Directions for this task - Repeat all the data word for word.
* * * * * * *
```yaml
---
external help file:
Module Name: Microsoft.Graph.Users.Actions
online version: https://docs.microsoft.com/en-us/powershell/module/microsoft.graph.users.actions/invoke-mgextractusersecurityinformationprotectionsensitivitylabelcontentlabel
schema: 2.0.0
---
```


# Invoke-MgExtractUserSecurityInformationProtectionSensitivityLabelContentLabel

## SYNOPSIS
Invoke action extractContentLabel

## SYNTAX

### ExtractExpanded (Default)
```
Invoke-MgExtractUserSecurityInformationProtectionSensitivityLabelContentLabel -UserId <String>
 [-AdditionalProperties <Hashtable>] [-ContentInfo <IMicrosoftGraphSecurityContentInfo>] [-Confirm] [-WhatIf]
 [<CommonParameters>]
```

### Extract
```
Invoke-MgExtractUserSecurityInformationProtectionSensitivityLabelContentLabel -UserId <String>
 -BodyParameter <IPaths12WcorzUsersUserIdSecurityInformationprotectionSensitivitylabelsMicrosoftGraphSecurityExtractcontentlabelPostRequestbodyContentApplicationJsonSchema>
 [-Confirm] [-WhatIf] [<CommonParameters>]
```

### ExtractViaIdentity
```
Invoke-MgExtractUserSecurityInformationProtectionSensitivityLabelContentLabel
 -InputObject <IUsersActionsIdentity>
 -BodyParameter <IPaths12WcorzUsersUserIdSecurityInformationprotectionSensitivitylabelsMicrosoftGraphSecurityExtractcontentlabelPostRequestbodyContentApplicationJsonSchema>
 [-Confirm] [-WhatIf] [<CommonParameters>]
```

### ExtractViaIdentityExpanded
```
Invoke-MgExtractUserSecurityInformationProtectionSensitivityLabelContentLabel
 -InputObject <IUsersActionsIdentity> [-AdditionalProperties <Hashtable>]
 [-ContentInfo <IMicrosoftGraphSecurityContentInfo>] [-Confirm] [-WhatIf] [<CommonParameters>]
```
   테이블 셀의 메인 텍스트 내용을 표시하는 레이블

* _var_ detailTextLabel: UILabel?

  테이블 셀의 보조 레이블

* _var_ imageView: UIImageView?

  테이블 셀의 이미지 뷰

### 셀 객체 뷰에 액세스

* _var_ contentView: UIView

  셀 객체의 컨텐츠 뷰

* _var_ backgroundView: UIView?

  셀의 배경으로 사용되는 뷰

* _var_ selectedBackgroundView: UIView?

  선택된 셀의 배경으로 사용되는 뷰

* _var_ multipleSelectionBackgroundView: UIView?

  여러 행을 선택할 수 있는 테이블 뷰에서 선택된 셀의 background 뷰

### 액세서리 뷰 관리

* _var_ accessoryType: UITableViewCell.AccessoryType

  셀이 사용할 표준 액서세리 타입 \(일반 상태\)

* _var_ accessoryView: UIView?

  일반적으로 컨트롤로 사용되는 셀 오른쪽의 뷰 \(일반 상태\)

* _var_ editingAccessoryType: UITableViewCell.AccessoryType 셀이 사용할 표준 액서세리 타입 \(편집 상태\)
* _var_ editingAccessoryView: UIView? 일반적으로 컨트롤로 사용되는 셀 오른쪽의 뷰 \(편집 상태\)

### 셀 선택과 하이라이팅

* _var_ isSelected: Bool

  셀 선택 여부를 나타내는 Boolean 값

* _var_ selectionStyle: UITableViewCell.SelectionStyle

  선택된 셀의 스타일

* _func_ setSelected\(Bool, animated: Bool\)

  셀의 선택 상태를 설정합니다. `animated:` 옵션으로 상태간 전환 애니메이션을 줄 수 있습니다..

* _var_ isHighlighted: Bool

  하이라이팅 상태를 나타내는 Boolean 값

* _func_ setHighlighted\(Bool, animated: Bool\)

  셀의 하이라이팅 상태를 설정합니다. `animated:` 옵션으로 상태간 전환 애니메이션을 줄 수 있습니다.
* * * * * * *
Response box -
```yaml
---
external help file:
Module Name: Microsoft.Graph.Users.Actions
online version: https://docs.microsoft.com/en-us/powershell/module/microsoft.graph.users.actions/invoke-mgextractusersecurityinformationprotectionsensitivitylabelcontentlabel
schema: 2.0.0
---
```


# Invoke-MgExtractUserSecurityInformationProtectionSensitivityLabelContentLabel

## SYNOPSIS
Invoke action extractContentLabel

## SYNTAX

### ExtractExpanded (Default)
```
Invoke-MgExtractUserSecurityInformationProtectionSensitivityLabelContentLabel -UserId <String>
 [-AdditionalProperties <Hashtable>] [-ContentInfo <IMicrosoftGraphSecurityContentInfo>] [-Confirm] [-WhatIf]
 [<CommonParameters>]
```

### Extract
```
Invoke-MgExtractUserSecurityInformationProtectionSensitivityLabelContentLabel -UserId <String>
 -BodyParameter <IPaths12WcorzUsersUserIdSecurityInformationprotectionSensitivitylabelsMicrosoftGraphSecurityExtractcontentlabelPostRequestbodyContentApplicationJsonSchema>
 [-Confirm] [-WhatIf] [<CommonParameters>]
```

### ExtractViaIdentity
```
Invoke-MgExtractUserSecurityInformationProtectionSensitivityLabelContentLabel
 -InputObject <IUsersActionsIdentity>
 -BodyParameter <IPaths12WcorzUsersUserIdSecurityInformationprotectionSensitivitylabelsMicrosoftGraphSecurityExtractcontentlabelPostRequestbodyContentApplicationJsonSchema>
 [-Confirm] [-WhatIf] [<CommonParameters>]
```

### ExtractViaIdentityExpanded
```
Invoke-MgExtractUserSecurityInformationProtectionSensitivityLabelContentLabel
 -InputObject <IUsersActionsIdentity> [-AdditionalProperties <Hashtable>]
 [-ContentInfo <IMicrosoftGraphSecurityContentInfo>] [-Confirm] [-WhatIf] [<CommonParameters>]
```
   테이블 셀의 메인 텍스트 내용을 표시하는 레이블

* _var_ detailTextLabel: UILabel?

  테이블 셀의 보조 레이블

* _var_ imageView: UIImageView?

  테이블 셀의 이미지 뷰

### 셀 객체 뷰에 액세스

* _var_ contentView: UIView

  셀 객체의 컨텐츠 뷰

* _var_ backgroundView: UIView?

  셀의 배경으로 사용되는 뷰

* _var_ selectedBackgroundView: UIView?

  선택된 셀의 배경으로 사용되는 뷰

* _var_ multipleSelectionBackgroundView: UIView?

  여러 행을 선택할 수 있는 테이블 뷰에서 선택된 셀의 background 뷰

### 액세서리 뷰 관리

* _var_ accessoryType: UITableViewCell.AccessoryType

  셀이 사용할 표준 액서세리 타입 \(일반 상태\)

* _var_ accessoryView: UIView?

  일반적으로 컨트롤로 사용되는 셀 오른쪽의 뷰 \(일반 상태\)

* _var_ editingAccessoryType: UITableViewCell.AccessoryType 셀이 사용할 표준 액서세리 타입 \(편집 상태\)
* _var_ editingAccessoryView: UIView? 일반적으로 컨트롤로 사용되는 셀 오른쪽의 뷰 \(편집 상태\)

### 셀 선택과 하이라이팅

* _var_ isSelected: Bool

  셀 선택 여부를 나타내는 Boolean 값

* _var_ selectionStyle: UITableViewCell.SelectionStyle

  선택된 셀의 스타일

* _func_ setSelected\(Bool, animated: Bool\)

  셀의 선택 상태를 설정합니다. `animated:` 옵션으로 상태간 전환 애니메이션을 줄 수 있습니다..

* _var_ isHighlighted: Bool

  하이라이팅 상태를 나타내는 Boolean 값

* _func_ setHighlighted\(Bool, animated: Bool\)

  셀의 하이라이팅 상태를 설정합니다. `animated:` 옵션으로 상태간 전환 애니메이션을 줄 수 있습니다.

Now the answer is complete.